[Requirement] Only lines with the string "dots" should be returned from the data below.

[Supplied records]
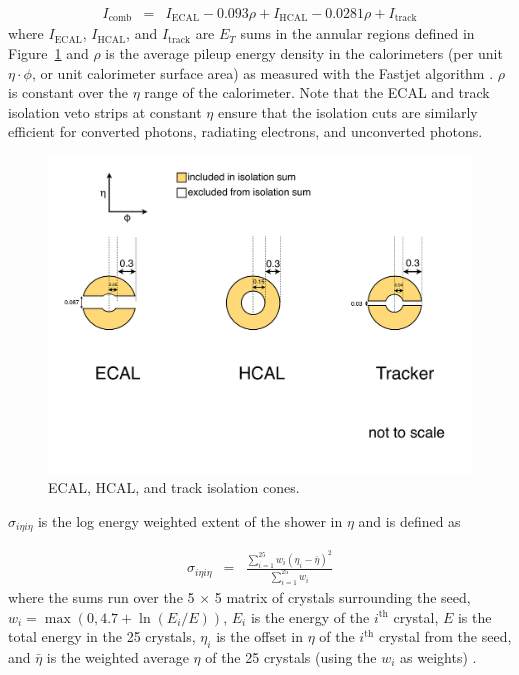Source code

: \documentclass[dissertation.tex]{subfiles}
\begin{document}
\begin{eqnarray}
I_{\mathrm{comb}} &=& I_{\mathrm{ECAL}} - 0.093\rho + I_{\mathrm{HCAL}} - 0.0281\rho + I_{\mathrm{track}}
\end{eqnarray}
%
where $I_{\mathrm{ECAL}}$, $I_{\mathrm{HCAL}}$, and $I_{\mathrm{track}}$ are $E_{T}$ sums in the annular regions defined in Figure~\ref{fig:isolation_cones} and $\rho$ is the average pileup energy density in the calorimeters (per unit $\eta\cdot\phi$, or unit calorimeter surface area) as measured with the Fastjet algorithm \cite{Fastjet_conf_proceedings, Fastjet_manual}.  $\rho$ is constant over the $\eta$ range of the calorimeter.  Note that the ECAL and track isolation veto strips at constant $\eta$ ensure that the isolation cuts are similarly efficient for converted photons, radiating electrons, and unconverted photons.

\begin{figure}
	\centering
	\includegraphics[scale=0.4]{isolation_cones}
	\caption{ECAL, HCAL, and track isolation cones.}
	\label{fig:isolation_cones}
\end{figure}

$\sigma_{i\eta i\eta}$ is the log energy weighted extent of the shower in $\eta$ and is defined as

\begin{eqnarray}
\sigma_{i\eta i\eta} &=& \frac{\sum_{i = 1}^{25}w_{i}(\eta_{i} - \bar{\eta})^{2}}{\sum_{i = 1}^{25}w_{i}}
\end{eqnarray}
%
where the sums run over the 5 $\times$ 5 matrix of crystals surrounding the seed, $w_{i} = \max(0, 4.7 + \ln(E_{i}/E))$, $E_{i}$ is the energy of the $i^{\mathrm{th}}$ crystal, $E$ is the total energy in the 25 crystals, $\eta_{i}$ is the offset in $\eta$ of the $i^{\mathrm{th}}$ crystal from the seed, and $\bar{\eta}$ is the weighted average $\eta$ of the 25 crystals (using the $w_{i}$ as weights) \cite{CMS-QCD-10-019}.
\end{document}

==

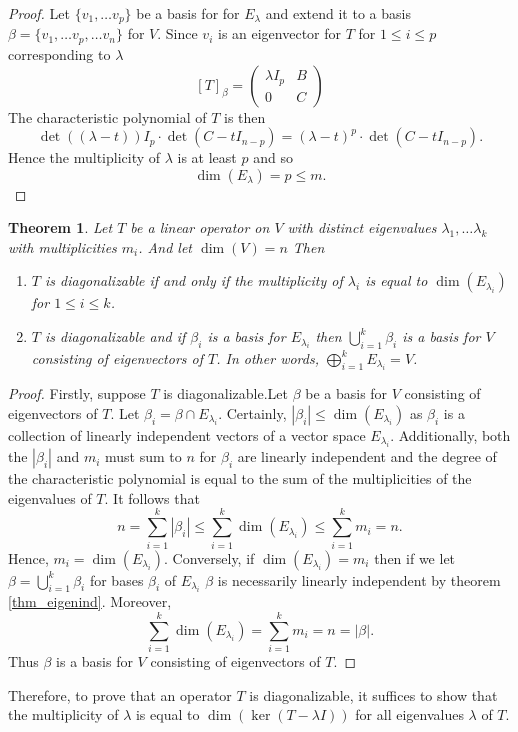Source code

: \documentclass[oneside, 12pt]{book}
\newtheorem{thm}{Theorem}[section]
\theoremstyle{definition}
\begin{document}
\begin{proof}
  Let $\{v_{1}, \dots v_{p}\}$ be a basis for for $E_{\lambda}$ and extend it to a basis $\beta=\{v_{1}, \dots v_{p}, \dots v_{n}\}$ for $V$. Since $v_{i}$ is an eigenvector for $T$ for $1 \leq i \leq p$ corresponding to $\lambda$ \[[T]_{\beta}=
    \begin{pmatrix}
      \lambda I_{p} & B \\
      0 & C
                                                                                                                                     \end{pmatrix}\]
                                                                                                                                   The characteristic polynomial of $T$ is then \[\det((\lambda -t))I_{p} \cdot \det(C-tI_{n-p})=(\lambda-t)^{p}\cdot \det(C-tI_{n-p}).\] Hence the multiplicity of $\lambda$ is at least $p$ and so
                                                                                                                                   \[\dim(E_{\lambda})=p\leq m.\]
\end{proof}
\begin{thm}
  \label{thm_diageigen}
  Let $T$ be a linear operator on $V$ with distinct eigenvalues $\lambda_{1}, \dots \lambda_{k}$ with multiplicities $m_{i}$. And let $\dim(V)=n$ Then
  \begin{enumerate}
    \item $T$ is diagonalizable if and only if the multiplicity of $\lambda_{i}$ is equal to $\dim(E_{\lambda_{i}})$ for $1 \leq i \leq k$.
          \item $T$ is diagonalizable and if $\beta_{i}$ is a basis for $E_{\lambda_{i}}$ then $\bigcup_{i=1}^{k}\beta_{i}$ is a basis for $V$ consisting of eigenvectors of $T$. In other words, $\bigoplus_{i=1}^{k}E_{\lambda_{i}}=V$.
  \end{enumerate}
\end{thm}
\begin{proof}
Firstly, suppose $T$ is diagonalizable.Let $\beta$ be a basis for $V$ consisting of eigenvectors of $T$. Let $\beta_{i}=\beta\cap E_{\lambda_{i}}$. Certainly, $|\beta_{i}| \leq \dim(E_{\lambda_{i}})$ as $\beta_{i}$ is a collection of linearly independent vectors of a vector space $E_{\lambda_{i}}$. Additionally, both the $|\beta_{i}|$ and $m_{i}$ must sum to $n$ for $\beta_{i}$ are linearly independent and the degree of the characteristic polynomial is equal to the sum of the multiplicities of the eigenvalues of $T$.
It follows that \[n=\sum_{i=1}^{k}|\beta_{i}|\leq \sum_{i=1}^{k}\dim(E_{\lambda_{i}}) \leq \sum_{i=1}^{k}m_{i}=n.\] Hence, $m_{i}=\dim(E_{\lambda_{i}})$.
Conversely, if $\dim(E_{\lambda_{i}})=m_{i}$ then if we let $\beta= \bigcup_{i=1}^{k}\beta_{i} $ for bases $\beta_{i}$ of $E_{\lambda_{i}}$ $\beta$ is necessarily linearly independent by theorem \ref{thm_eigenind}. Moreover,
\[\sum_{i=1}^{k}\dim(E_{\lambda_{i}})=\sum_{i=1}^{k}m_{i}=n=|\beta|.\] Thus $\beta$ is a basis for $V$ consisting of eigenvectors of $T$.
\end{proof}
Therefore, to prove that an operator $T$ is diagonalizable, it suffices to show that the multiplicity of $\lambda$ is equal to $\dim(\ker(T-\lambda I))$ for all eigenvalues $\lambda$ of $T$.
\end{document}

[Solution]
  Let $\{v_{1}, \dots v_{p}\}$ be a basis for for $E_{\lambda}$ and extend it to a basis $\beta=\{v_{1}, \dots v_{p}, \dots v_{n}\}$ for $V$. Since $v_{i}$ is an eigenvector for $T$ for $1 \leq i \leq p$ corresponding to $\lambda$ \[[T]_{\beta}=
  Let $T$ be a linear operator on $V$ with distinct eigenvalues $\lambda_{1}, \dots \lambda_{k}$ with multiplicities $m_{i}$. And let $\dim(V)=n$ Then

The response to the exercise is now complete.